Glad to have that cleared up. Manufacturers of professional equipment charge for the certified accuracy, so you can save some money by looking at the precision (sometimes referred to as repeatability) instead.
For a factor of 10X increase in precision with ultrasonic sensors, the frequency has to increase, so look in the 3-4 MHz range.
So you would prefer an ultrasonic sensor with MHz transducer frequency over a laser triangulation sensor?
I have done a quick google search, but I cannot find a ultrasonic sensor with MHz frequency. Do they have a specific name?

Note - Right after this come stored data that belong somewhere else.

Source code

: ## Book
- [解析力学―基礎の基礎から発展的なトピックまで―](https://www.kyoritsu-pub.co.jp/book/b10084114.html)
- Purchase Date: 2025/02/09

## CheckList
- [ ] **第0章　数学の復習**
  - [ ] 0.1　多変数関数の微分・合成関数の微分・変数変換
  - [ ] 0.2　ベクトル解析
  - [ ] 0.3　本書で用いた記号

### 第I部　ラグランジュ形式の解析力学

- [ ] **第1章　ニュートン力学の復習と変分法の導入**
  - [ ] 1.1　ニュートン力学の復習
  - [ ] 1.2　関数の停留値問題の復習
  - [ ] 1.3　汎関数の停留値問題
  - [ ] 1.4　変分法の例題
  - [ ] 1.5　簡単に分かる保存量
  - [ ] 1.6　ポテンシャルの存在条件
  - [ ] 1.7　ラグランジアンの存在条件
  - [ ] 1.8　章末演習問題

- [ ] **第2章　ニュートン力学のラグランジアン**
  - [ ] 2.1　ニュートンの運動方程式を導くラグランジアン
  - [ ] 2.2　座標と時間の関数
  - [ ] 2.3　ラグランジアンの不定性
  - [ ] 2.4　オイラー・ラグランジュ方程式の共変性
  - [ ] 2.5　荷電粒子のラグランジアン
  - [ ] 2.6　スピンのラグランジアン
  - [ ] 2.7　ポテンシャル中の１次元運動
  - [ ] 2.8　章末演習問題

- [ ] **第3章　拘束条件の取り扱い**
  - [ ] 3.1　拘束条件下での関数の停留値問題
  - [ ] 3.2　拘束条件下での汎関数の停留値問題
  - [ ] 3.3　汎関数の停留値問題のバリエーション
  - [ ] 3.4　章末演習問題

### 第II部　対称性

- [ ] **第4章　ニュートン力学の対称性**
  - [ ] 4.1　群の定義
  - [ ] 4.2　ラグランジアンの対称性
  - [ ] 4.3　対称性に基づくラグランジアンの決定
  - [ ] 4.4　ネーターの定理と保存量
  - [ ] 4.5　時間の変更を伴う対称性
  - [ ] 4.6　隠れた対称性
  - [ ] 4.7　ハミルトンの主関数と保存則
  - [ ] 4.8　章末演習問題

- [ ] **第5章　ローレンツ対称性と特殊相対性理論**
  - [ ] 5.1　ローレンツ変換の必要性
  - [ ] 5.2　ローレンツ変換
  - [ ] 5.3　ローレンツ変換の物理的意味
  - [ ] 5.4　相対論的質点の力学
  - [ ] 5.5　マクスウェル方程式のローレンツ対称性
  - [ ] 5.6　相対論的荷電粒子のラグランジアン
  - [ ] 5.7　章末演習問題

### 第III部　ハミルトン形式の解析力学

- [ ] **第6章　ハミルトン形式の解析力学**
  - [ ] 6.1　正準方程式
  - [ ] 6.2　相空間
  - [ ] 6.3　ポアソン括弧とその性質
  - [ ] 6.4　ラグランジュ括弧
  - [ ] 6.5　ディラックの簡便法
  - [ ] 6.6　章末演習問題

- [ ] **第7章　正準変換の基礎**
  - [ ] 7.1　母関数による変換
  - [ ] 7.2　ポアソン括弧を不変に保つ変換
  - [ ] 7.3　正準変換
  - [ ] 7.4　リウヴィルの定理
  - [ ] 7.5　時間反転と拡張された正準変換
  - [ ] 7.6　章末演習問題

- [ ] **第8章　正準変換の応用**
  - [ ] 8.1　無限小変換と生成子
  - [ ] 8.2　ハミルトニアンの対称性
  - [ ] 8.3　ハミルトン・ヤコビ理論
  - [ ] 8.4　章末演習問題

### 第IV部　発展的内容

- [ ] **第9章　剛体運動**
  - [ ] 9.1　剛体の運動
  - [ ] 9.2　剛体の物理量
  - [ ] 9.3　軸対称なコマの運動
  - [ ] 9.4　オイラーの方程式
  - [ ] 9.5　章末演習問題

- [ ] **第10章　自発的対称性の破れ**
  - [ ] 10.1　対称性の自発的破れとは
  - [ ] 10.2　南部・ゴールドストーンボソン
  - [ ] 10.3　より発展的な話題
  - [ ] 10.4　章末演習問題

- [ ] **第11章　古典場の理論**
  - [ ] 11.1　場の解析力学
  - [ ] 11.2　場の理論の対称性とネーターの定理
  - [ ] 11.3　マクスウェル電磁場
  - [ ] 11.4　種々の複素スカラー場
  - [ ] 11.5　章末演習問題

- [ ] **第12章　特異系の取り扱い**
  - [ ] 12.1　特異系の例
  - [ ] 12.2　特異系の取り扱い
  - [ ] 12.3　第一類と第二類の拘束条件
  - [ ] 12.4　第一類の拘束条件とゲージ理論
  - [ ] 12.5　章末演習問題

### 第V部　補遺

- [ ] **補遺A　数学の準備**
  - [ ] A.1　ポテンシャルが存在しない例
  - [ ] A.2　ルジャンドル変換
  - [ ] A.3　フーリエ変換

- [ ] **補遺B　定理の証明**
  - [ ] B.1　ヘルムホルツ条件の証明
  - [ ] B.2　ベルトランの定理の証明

Do you have any suggestions?
Thanks a lot by the way for your helpful responses!
The attenuation coefficient for ultrasound in air is 12 dB/cm/MHz, so it could be used in air for short (cm) distances. But again, probably not generally practical.
The uncertainty you are looking for is not unrealistic but I do not see it happening on your proposed budget. In the past I have used Micro Epsilon Lazer Measuring Systems but they are way, way beyond your budget. I don't know of anything at a low cost that will give you what you want.
Nice to see the issue of accuracy verse precision worked out. jremington did an excellent explanation on that subject.
This application note doesn't give any data on linearity or precision, but I'd expect it to be pretty linear over short distances.
The application is using a linear Hall effect sensor to measure displacement by measuring the flux density of a magnetic field. The distance between the sensor and magnet can thus be calculated.
It's an approach I've always wanted to experiment with but never had the time. That and I only have equipment that can measure down to 0.0001"
Arduino application: you can use a high resolution A/D converter to measure the Hall sensor output. It will require a bit of experimentation, but it might yield surprisingly accurate results.
@Ron_Blain I guess you are right. The only way forward is revisiting my budget.
@TomGeorge thank you for your suggestion. I could probably improve a little by using high frequency ultrasonic devices. laser time of flight sensors are definately not precise enough.
@cedarlakeinstruments I like your suggestion of the use of an hall effect sensor. I expect quite some issues with temperature drift, but it should be doable. But it will probably a project on its own.